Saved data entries
>>>>>

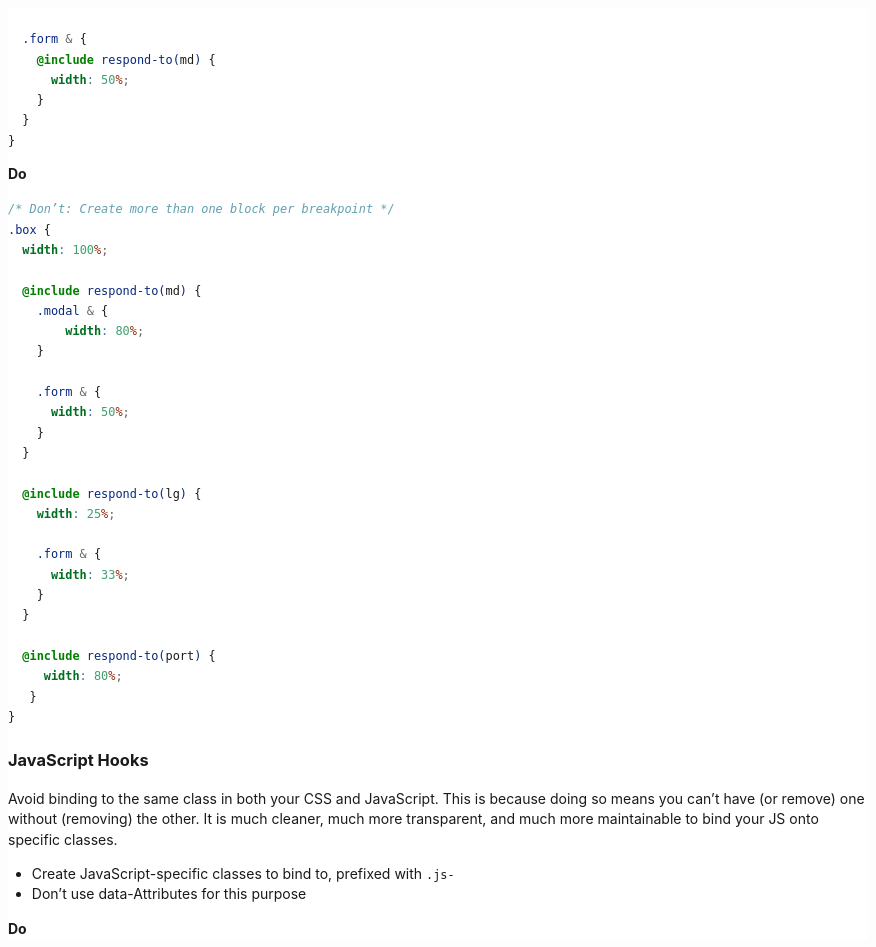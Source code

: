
 ```scss

  .form & {
    @include respond-to(md) {
      width: 50%;
    }
  }
}
```

**Do**

```scss
/* Don’t: Create more than one block per breakpoint */
.box {
  width: 100%;

  @include respond-to(md) {
    .modal & {
        width: 80%;
    }
    
    .form & {
      width: 50%;
    }
  }

  @include respond-to(lg) {
    width: 25%;
    
    .form & {
      width: 33%;
    }
  }
  
  @include respond-to(port) {
     width: 80%;
   }
}
```

### JavaScript Hooks

Avoid binding to the same class in both your CSS and JavaScript. This is because doing so means you can’t have 
(or remove) one without (removing) the other. It is much cleaner, much more transparent, and much more maintainable 
to bind your JS onto specific classes.

- Create JavaScript-specific classes to bind to, prefixed with `.js-`
- Don’t use data-Attributes for this purpose

**Do**
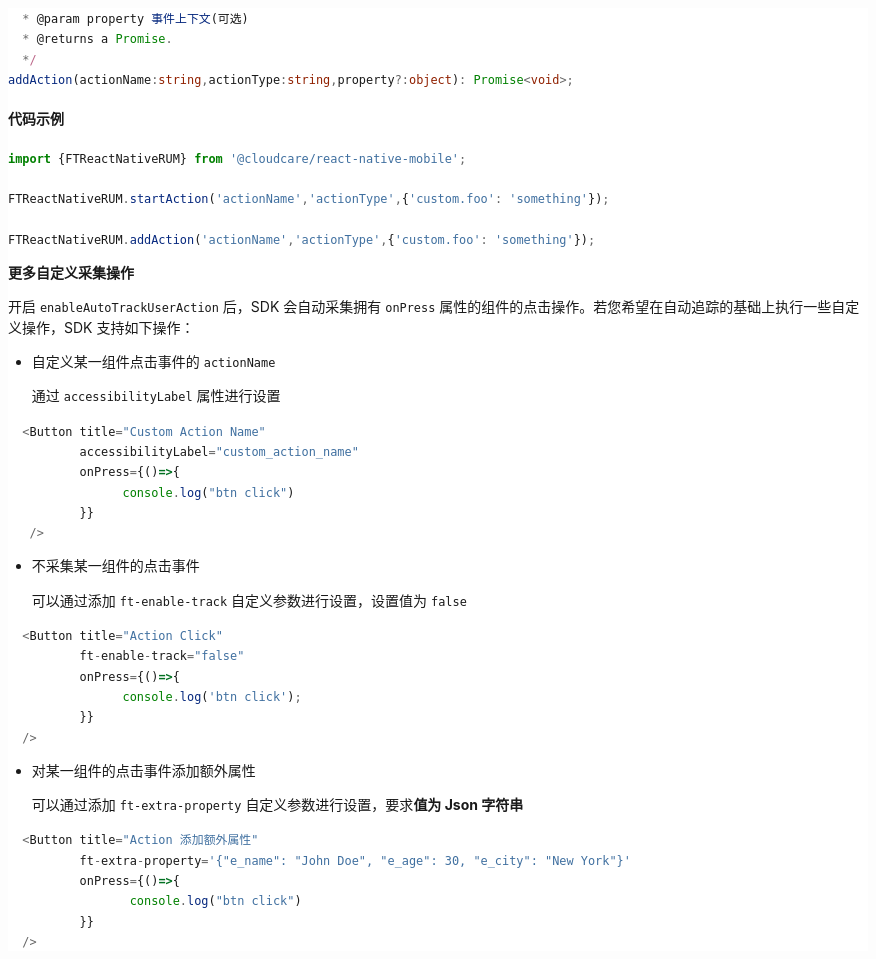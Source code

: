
 ```typescript
  * @param property 事件上下文(可选)
  * @returns a Promise.
  */
addAction(actionName:string,actionType:string,property?:object): Promise<void>;
```

####  代码示例

```typescript
import {FTReactNativeRUM} from '@cloudcare/react-native-mobile';

FTReactNativeRUM.startAction('actionName','actionType',{'custom.foo': 'something'});

FTReactNativeRUM.addAction('actionName','actionType',{'custom.foo': 'something'});
```

**更多自定义采集操作**

开启 `enableAutoTrackUserAction` 后，SDK 会自动采集拥有 `onPress` 属性的组件的点击操作。若您希望在自动追踪的基础上执行一些自定义操作，SDK 支持如下操作：

* 自定义某一组件点击事件的 `actionName`

  通过 `accessibilityLabel` 属性进行设置

```typescript
  <Button title="Custom Action Name"
          accessibilityLabel="custom_action_name"
          onPress={()=>{
                console.log("btn click")
          }}
   />
```

* 不采集某一组件的点击事件

  可以通过添加 `ft-enable-track` 自定义参数进行设置，设置值为 `false ` 

```typescript
  <Button title="Action Click" 
          ft-enable-track="false"
          onPress={()=>{
                console.log('btn click');
          }}
  />
```

* 对某一组件的点击事件添加额外属性

  可以通过添加 `ft-extra-property` 自定义参数进行设置，要求**值为 Json 字符串**

```typescript
  <Button title="Action 添加额外属性"
          ft-extra-property='{"e_name": "John Doe", "e_age": 30, "e_city": "New York"}'
          onPress={()=>{
                 console.log("btn click")
          }}
  />
```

<<<<<

Return the entries above exactly as they appear. Pictures should not be copied.

Source code

:
 ```scss

  .form & {
    @include respond-to(md) {
      width: 50%;
    }
  }
}
```

**Do**

```scss
/* Don’t: Create more than one block per breakpoint */
.box {
  width: 100%;

  @include respond-to(md) {
    .modal & {
        width: 80%;
    }
    
    .form & {
      width: 50%;
    }
  }

  @include respond-to(lg) {
    width: 25%;
    
    .form & {
      width: 33%;
    }
  }
  
  @include respond-to(port) {
     width: 80%;
   }
}
```

### JavaScript Hooks

Avoid binding to the same class in both your CSS and JavaScript. This is because doing so means you can’t have 
(or remove) one without (removing) the other. It is much cleaner, much more transparent, and much more maintainable 
to bind your JS onto specific classes.

- Create JavaScript-specific classes to bind to, prefixed with `.js-`
- Don’t use data-Attributes for this purpose

**Do**
Source code

:
 ```typescript
  * @param property 事件上下文(可选)
  * @returns a Promise.
  */
addAction(actionName:string,actionType:string,property?:object): Promise<void>;
```

####  代码示例

```typescript
import {FTReactNativeRUM} from '@cloudcare/react-native-mobile';

FTReactNativeRUM.startAction('actionName','actionType',{'custom.foo': 'something'});

FTReactNativeRUM.addAction('actionName','actionType',{'custom.foo': 'something'});
```

**更多自定义采集操作**

开启 `enableAutoTrackUserAction` 后，SDK 会自动采集拥有 `onPress` 属性的组件的点击操作。若您希望在自动追踪的基础上执行一些自定义操作，SDK 支持如下操作：

* 自定义某一组件点击事件的 `actionName`

  通过 `accessibilityLabel` 属性进行设置

```typescript
  <Button title="Custom Action Name"
          accessibilityLabel="custom_action_name"
          onPress={()=>{
                console.log("btn click")
          }}
   />
```

* 不采集某一组件的点击事件

  可以通过添加 `ft-enable-track` 自定义参数进行设置，设置值为 `false ` 

```typescript
  <Button title="Action Click" 
          ft-enable-track="false"
          onPress={()=>{
                console.log('btn click');
          }}
  />
```

* 对某一组件的点击事件添加额外属性

  可以通过添加 `ft-extra-property` 自定义参数进行设置，要求**值为 Json 字符串**

```typescript
  <Button title="Action 添加额外属性"
          ft-extra-property='{"e_name": "John Doe", "e_age": 30, "e_city": "New York"}'
          onPress={()=>{
                 console.log("btn click")
          }}
  />
```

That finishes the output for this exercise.